Show all the lines in the data below that include the word "basado".
*** Dataset records ***
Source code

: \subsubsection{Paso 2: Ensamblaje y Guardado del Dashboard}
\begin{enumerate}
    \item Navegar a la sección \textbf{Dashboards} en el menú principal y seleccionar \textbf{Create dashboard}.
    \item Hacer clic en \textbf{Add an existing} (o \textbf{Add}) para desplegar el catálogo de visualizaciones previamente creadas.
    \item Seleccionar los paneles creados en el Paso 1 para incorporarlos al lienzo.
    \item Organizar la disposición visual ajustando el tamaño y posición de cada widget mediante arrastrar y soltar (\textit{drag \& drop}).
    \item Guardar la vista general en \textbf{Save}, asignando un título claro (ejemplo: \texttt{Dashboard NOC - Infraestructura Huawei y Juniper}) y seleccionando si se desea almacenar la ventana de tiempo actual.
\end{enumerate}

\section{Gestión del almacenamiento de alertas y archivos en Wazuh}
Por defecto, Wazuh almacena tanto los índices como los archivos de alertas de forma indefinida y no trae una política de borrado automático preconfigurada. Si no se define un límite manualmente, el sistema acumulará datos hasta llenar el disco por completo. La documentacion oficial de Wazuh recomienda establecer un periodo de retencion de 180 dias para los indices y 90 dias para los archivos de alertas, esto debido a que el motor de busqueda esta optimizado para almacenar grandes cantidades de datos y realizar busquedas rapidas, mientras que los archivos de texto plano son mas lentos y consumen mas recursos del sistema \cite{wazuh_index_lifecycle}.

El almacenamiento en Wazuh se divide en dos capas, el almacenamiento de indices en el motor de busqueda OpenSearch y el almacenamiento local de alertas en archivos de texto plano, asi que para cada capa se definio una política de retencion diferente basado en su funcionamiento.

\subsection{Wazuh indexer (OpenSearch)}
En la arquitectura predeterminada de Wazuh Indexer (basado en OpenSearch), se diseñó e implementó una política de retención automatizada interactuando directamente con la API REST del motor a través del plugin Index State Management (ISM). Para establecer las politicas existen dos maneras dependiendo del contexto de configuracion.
***
*** Dataset records ***
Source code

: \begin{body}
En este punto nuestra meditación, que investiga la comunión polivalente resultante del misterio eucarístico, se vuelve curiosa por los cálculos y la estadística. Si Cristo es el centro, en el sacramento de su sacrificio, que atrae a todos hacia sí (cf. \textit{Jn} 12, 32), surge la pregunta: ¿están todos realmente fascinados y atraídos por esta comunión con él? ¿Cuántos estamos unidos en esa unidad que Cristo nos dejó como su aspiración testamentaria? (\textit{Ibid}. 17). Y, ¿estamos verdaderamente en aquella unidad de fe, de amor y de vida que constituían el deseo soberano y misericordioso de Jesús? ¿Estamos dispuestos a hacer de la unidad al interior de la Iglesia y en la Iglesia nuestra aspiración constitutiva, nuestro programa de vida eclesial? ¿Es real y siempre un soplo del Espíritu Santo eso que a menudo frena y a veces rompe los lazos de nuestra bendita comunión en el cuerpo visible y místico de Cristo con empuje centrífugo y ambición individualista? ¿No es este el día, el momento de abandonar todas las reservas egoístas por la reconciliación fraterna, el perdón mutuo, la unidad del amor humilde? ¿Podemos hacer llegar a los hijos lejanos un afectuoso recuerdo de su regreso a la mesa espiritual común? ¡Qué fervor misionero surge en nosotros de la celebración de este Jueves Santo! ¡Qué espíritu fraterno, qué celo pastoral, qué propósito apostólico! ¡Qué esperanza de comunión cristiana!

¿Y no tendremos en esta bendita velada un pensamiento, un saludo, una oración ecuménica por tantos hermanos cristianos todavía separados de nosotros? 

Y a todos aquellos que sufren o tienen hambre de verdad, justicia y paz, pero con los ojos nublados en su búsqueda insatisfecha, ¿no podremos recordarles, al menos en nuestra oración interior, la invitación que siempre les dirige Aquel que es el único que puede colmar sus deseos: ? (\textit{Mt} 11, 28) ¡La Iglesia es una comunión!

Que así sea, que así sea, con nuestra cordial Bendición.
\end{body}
***
*** Dataset records ***
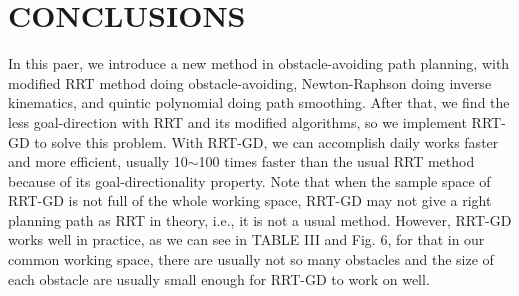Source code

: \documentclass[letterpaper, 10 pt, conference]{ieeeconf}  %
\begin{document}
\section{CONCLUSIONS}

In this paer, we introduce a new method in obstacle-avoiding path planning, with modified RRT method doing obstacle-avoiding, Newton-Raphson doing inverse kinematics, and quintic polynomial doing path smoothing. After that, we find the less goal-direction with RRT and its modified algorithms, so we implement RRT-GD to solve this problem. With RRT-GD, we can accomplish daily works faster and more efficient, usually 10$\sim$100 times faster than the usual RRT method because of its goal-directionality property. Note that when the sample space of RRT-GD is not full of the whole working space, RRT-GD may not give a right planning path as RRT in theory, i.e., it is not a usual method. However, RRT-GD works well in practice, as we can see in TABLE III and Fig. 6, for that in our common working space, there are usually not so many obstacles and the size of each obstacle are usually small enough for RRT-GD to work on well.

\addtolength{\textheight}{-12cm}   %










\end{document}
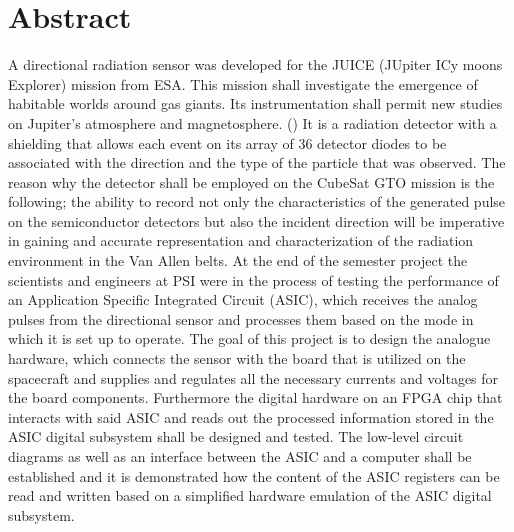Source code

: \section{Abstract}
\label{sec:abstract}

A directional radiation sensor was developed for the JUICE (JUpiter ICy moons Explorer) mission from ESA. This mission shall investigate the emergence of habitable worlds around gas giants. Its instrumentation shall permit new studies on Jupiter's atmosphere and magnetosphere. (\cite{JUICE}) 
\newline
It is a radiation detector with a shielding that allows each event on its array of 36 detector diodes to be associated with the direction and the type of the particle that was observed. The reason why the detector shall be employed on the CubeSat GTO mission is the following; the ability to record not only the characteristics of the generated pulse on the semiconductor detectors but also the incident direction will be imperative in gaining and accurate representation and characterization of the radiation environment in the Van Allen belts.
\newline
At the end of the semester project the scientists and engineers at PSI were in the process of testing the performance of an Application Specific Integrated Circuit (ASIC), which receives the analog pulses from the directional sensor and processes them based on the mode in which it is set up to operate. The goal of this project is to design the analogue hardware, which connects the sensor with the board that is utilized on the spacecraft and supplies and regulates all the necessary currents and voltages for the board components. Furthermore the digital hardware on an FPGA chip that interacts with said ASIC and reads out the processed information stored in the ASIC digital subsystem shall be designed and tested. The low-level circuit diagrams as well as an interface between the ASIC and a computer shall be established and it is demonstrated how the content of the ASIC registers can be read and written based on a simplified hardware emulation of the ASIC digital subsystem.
***
● **Response to the task**:
El almacenamiento en Wazuh se divide en dos capas, el almacenamiento de indices en el motor de busqueda OpenSearch y el almacenamiento local de alertas en archivos de texto plano, asi que para cada capa se definio una política de retencion diferente basado en su funcionamiento.
En la arquitectura predeterminada de Wazuh Indexer (basado en OpenSearch), se diseñó e implementó una política de retención automatizada interactuando directamente con la API REST del motor a través del plugin Index State Management (ISM). Para establecer las politicas existen dos maneras dependiendo del contexto de configuracion.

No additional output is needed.